Fixed duplicate neighbouring names and ids #35

pushpak-gote-mapup · 2024-08-21T10:55:44Z

User description

Modified script to remove duplicate neighbouring names and IDs

PR Type

enhancement

Description

Enhanced the group_and_aggregate function by adding logic to drop duplicate rows based on specific columns before performing group and aggregate operations.
Introduced a list drop_duplicates_cols to specify columns for duplicate removal, ensuring unique entries before aggregation.
Commented out a line for renaming a column in the state_road dataset, indicating a potential future change or consideration.

Changes walkthrough 📝

Relevant files

Enhancement

get_neighbouring_roads.py `Enhance grouping by removing duplicate rows and update column handling` mile-point-approach/get_neighbouring_roads.py Added logic to drop duplicate rows based on specific columns before grouping. Introduced a list `drop_duplicates_cols` to specify columns for duplicate removal.
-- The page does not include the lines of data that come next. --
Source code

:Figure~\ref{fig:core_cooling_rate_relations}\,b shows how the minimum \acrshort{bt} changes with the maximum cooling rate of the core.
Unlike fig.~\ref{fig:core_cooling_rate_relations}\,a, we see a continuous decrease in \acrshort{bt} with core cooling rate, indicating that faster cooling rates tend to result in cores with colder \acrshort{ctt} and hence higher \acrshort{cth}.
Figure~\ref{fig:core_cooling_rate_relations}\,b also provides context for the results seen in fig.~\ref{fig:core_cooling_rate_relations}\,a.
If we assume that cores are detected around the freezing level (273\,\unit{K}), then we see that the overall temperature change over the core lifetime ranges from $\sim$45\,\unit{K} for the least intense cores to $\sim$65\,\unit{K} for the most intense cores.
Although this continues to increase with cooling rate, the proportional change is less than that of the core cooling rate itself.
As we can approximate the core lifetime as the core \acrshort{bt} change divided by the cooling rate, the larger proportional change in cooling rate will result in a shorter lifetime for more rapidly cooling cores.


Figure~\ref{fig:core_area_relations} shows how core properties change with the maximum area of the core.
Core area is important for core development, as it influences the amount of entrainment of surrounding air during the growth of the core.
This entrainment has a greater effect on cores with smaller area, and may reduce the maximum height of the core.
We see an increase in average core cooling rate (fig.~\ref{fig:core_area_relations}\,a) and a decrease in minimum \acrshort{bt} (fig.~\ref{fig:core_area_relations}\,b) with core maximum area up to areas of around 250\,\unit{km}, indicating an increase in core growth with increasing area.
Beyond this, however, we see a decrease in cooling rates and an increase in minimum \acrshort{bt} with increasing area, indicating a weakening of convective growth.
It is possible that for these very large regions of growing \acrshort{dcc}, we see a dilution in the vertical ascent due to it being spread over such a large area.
Commented out a line for renaming a column in the `state_road` dataset.	+9/-2

💡 PR-Agent usage:
Comment /help on the PR to get a list of all available PR-Agent tools and their descriptions

github-actions · 2024-08-21T10:56:43Z

PR Reviewer Guide 🔍

⏱️ Estimated effort to review: 2 🔵🔵⚪⚪⚪
🧪 No relevant tests
🔒 No security concerns identified
⚡ Key issues to review Code Redundancy The new code line at 210 seems to be a redundant addition, as it simply re-adds a previously commented-out argument description without any changes. Commented Code The commented code at lines 291-292 might lead to confusion or be accidentally uncommented without proper review. It's generally a good practice to remove or clearly justify commented-out code.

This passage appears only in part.